Assédio sexual: vítima demitida, agressor protegido. Até quando?
Praticamente todos nós temos uma história sobre assédio. Seja algo que passamos ou que vimos acontecer.
Eu lembro de uma história bem emblemática que aconteceu num lugar onde trabalhei. Quando fui contratada, os funcionários estavam no clima de despedida porque tinha uma pessoa saindo da empresa. Um cara bem querido. Ao longo dos dias, descobri que na verdade ele foi demitido, porque assediou a própria funcionária.

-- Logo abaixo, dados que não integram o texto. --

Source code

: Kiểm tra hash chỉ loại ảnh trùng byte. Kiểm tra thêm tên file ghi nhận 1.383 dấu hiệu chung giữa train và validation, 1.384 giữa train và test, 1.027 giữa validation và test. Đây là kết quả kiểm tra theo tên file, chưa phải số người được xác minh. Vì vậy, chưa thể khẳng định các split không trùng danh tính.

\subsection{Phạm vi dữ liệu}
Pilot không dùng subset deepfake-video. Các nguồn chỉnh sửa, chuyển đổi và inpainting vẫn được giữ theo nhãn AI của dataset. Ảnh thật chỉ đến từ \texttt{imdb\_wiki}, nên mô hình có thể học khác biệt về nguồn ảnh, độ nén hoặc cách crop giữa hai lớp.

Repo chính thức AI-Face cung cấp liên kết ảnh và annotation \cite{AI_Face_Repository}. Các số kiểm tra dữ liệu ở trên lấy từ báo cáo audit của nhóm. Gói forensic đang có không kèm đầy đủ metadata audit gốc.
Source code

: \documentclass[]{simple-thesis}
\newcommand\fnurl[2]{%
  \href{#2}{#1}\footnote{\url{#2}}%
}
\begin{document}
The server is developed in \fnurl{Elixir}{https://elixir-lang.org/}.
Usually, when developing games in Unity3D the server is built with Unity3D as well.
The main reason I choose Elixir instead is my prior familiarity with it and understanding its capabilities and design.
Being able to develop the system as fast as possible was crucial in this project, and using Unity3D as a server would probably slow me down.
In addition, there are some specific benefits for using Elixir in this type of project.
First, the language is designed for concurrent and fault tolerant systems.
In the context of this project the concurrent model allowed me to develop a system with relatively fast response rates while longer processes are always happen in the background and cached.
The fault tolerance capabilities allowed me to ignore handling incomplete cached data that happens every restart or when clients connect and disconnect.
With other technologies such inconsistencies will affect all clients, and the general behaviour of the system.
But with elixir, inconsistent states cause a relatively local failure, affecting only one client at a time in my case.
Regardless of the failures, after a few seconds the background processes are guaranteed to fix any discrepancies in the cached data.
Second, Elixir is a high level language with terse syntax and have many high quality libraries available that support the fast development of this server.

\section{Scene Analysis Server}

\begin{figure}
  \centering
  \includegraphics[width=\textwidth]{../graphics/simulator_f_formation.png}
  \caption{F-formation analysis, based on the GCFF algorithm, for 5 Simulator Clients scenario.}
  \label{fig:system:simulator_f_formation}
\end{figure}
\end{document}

Você deve pensar: que bom que os diretores fizeram alguma coisa! Mas não foi bem assim. Ele só foi demitido por causa desta jornada: a funcionária assediada foi demitida por ele, por não aceitar as investidas invasivas (segundo ele, ela foi demitida por mal desempenho em sua função). Ela pegou os prints das conversas e ameaçou a empresa. Só mediante a ameaça, eles demitiram o assediador. Importante dizer que, antes de virar uma ameaça, as provas do assédio sexual foram lidas como “brincadeiras” da parte dele, porque as mulheres “davam treta”.
E não para por aí.
Algumas semanas depois, tivemos a noticia que ele foi contratado pelo cliente da empresa. Por indicação. E ninguém do cliente sabia desta historia.
Toda vez que eu conto isso, ou leio algum relato sobre assédio, minha sensação é de muita raiva.
Toda vez que eu conto alguma história assim, as pessoas se identificam e contam suas histórias. O que nos faz entender que é muito, muito comum situações assim.
No começo do ano, começamos um trabalho em parceria com o LinkedIn para entender algumas nuances sobre o assédio sexual no ambiente de trabalho. Durante o processo e agora, quando lançamos, ouvi muitas histórias que se somam às minhas experiencias (infelizmente no plural) do que já presenciei.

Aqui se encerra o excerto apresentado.